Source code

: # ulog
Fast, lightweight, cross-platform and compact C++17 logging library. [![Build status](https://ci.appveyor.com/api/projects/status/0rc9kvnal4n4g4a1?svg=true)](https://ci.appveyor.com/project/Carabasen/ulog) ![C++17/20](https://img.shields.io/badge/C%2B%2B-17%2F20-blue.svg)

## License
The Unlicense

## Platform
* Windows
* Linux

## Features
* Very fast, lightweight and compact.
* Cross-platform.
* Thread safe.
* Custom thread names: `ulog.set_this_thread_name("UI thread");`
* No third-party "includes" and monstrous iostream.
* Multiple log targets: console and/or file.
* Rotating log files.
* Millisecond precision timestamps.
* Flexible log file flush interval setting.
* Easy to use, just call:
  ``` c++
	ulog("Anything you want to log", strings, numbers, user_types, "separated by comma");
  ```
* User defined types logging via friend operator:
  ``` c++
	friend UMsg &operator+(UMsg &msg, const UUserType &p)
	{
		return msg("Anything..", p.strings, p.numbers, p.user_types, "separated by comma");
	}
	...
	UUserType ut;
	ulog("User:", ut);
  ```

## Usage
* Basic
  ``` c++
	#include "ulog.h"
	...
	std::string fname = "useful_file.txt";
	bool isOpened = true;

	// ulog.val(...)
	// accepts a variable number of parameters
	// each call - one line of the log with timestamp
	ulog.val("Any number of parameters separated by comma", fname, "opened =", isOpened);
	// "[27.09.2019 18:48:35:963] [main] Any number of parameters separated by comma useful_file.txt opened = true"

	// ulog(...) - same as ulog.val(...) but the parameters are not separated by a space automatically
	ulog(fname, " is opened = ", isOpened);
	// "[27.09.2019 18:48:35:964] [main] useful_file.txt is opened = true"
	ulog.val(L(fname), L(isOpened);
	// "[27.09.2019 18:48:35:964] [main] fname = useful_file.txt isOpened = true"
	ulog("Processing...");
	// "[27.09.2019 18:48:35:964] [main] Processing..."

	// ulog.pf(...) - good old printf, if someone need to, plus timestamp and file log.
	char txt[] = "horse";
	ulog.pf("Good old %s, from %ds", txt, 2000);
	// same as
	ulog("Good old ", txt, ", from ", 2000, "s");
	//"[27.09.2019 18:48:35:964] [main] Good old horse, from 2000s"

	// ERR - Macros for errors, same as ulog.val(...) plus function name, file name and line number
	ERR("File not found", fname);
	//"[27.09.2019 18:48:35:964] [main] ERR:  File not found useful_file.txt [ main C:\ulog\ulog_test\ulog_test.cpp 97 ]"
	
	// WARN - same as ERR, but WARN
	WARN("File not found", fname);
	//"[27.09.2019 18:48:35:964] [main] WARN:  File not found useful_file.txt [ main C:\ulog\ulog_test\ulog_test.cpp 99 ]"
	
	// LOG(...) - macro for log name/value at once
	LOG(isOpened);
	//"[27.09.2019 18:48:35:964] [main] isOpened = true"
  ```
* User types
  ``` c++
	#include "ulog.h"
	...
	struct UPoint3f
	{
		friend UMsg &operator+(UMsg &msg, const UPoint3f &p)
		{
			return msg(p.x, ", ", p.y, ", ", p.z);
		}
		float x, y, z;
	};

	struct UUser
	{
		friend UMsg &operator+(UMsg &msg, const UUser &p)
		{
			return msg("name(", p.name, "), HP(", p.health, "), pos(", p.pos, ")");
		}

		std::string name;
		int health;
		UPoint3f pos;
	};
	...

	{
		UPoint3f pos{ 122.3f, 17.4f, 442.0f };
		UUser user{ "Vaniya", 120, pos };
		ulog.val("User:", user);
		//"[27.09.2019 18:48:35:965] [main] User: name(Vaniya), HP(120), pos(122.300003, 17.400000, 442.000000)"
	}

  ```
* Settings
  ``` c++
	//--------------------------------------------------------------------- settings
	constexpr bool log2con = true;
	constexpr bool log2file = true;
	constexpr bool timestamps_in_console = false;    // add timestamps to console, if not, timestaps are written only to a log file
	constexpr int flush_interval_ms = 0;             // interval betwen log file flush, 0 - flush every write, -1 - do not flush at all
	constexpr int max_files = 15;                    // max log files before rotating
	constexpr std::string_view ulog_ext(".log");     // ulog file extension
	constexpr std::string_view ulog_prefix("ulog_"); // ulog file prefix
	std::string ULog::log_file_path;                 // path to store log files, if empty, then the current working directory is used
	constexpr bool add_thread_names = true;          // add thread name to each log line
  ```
○ ○ ○
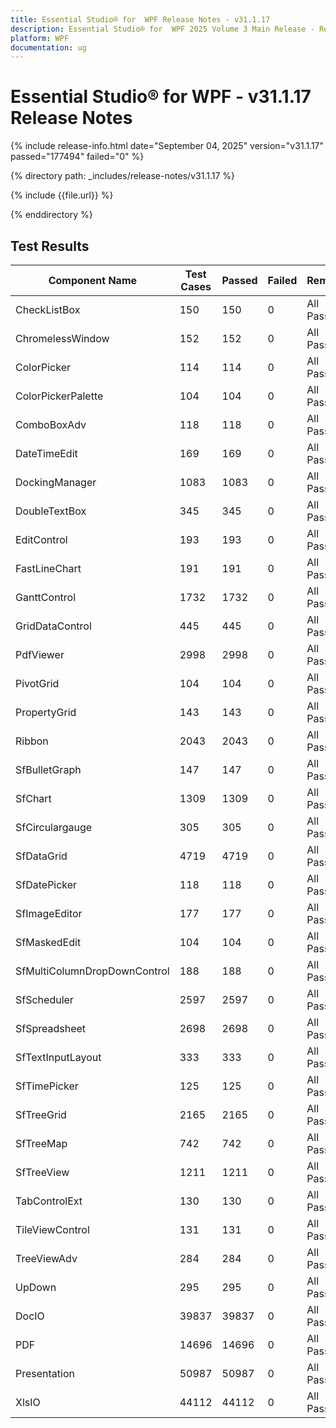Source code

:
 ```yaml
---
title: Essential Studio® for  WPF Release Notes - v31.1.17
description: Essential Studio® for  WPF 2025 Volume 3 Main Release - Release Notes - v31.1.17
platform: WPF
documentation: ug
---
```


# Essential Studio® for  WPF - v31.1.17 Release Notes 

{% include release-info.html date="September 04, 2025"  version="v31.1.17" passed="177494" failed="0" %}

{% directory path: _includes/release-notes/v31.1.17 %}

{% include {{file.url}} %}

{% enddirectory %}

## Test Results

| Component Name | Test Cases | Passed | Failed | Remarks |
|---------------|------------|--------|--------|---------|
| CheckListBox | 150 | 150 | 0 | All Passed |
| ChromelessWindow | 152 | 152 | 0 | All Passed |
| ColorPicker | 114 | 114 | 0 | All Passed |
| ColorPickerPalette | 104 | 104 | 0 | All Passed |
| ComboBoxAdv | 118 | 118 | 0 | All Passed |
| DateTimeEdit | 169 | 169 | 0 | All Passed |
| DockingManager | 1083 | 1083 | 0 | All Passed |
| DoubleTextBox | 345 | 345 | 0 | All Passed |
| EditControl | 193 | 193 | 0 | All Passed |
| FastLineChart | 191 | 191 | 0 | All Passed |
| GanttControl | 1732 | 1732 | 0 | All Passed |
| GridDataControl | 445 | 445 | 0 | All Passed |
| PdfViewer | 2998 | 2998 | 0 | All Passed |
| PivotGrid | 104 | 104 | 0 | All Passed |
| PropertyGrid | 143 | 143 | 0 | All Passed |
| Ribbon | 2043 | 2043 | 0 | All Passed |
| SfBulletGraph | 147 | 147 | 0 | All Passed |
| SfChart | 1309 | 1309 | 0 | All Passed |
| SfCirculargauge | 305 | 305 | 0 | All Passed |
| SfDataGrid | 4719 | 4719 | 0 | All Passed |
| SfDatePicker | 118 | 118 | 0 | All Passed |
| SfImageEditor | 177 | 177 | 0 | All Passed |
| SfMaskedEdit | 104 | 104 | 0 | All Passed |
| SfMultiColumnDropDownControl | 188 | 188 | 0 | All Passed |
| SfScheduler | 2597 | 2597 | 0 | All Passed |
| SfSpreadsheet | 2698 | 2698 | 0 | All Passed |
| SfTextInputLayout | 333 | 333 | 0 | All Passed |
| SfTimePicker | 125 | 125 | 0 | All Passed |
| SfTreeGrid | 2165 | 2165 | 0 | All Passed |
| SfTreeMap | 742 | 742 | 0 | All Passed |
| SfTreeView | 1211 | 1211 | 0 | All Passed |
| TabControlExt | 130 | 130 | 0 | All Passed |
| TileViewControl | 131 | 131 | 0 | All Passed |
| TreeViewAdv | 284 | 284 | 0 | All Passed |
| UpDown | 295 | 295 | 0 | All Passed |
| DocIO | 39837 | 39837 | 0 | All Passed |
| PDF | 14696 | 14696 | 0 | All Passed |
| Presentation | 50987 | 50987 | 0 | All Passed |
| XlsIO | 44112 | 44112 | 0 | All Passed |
○ ○ ○
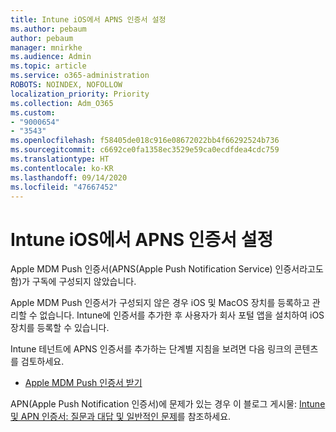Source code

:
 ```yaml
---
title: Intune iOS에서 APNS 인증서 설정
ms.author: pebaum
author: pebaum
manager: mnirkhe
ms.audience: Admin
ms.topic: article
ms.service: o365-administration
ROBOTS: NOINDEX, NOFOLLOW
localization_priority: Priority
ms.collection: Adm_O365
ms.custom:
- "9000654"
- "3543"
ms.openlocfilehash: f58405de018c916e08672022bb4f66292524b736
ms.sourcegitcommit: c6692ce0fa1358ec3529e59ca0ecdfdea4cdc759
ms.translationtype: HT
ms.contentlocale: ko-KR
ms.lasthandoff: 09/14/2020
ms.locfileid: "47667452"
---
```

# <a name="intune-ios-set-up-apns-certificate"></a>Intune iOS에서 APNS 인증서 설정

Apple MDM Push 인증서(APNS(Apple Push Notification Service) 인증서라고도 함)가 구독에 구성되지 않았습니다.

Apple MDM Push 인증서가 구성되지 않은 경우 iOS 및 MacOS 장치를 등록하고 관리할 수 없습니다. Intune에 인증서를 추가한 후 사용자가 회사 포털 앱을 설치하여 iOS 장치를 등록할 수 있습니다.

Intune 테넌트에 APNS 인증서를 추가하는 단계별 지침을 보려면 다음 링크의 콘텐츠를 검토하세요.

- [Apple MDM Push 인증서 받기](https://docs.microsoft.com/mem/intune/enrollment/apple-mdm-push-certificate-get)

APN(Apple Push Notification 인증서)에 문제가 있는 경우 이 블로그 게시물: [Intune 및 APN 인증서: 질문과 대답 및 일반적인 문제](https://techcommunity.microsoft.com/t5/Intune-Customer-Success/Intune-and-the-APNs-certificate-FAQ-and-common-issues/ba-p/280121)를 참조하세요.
○ ○ ○
### Exercise requirements
The answer must consist of every line above that holds the string "operator", copied exactly.

### Response to this task
* User defined types logging via friend operator:
	friend UMsg &operator+(UMsg &msg, const UUserType &p)
		friend UMsg &operator+(UMsg &msg, const UPoint3f &p)
		friend UMsg &operator+(UMsg &msg, const UUser &p)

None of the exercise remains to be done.